Im now in the market for a 280, Im getting rid of my Silvia. But before I jump into this new car I wanted to ask for peoples opinions, as far best years, best swaps, best upgrades, turbo or na, SR, RB, or 350 and Im in Cali so smog exempt too. I would like to lean towards a 4 or 6 cylinder, turbo or proven NA setup, carb(s) or EFI whatever is best and less headache, 300-400 whp range with a 5 speed and AC. Im not sure what engines are available for this car, that are not a headache to install, and wont have to sacrafice atleast having an AC. basically as close to a 10-11 second car as possible. By the way is it a downgrade to get a 240z or 260z? I've been looking at differents sites all night but they're mainly performance parts. I hear a lot of good things about the L28ET, where can I get those from? What are best sites for parts and Ideas? Thanks for any advice or words of wizdom I appreciate it


----------



## Zen31ZR (Mar 24, 2004)

Personally, I would keep the Silvia. The 280ZX is ok, but more of a hotrod platform. The Silvia is more about handling. And the L28 will never be stronger than your SR20, if it is turbo, not without spending a lot more money. The 280 is a nice car, but just a toy. The Silvia is a much more serious driving car.


----------



## uknowwho707 (Sep 6, 2007)

But passing smog in California isn't easy with an SR... Friends of mine have gotten ref'd and /or their cars inpounded....


----------



## Zen31ZR (Mar 24, 2004)

Passing smog in Cali would be even harder with an L28ET, which I don't think is emissions exempt but I don't pretend to know California's convoluted emissions rules. The last 280ZX was made in 1983. The L28 is probably good for 300 Hp, maybe, but you'd best go for a V8 swap or a VG30ET swap if you want more and just welding up the mounts for the engine and trans can get expensive. Besides, engine swaps are technically illegal as well.


----------



## slammed87d21 (Nov 15, 2007)

Zen31ZR said:


> Personally, I would keep the Silvia.

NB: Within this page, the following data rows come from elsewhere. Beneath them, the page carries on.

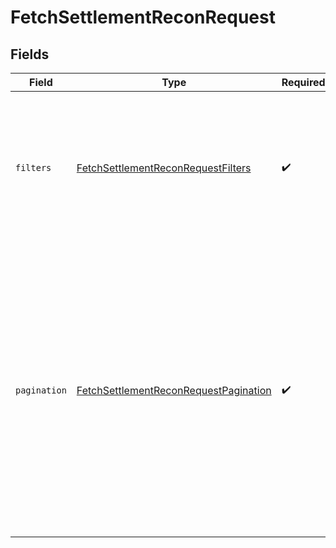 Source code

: # FetchSettlementReconRequest


## Fields

| Field                                                                                                                                                                                                                                    | Type                                                                                                                                                                                                                                     | Required                                                                                                                                                                                                                                 | Description                                                                                                                                                                                                                              |
| ---------------------------------------------------------------------------------------------------------------------------------------------------------------------------------------------------------------------------------------- | ---------------------------------------------------------------------------------------------------------------------------------------------------------------------------------------------------------------------------------------- | ---------------------------------------------------------------------------------------------------------------------------------------------------------------------------------------------------------------------------------------- | ---------------------------------------------------------------------------------------------------------------------------------------------------------------------------------------------------------------------------------------- |
| `filters`                                                                                                                                                                                                                                | [FetchSettlementReconRequestFilters](../../models/shared/fetchsettlementreconrequestfilters.md)                                                                                                                                          | :heavy_check_mark:                                                                                                                                                                                                                       | Specify either the Settlement ID, Settlement UTR, or start date and end date to fetch the settlement details.                                                                                                                            |
| `pagination`                                                                                                                                                                                                                             | [FetchSettlementReconRequestPagination](../../models/shared/fetchsettlementreconrequestpagination.md)                                                                                                                                    | :heavy_check_mark:                                                                                                                                                                                                                       | To fetch the next set of settlements, pass the cursor received in the response to the next API call. <br/> To receive the data for the first time, pass the cursor as null. <br/> Limit would be number of settlements that you want to receive. |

The 280ZX is ok, but more of a hotrod platform. The Silvia is more about handling. And the L28 will never be stronger than your SR20, if it is turbo, not without spending a lot more money. The 280 is a nice car, but just a toy. The Silvia is a much more serious driving car.



I have to agree. I love all Z cars but their more of a toy than anything.


----------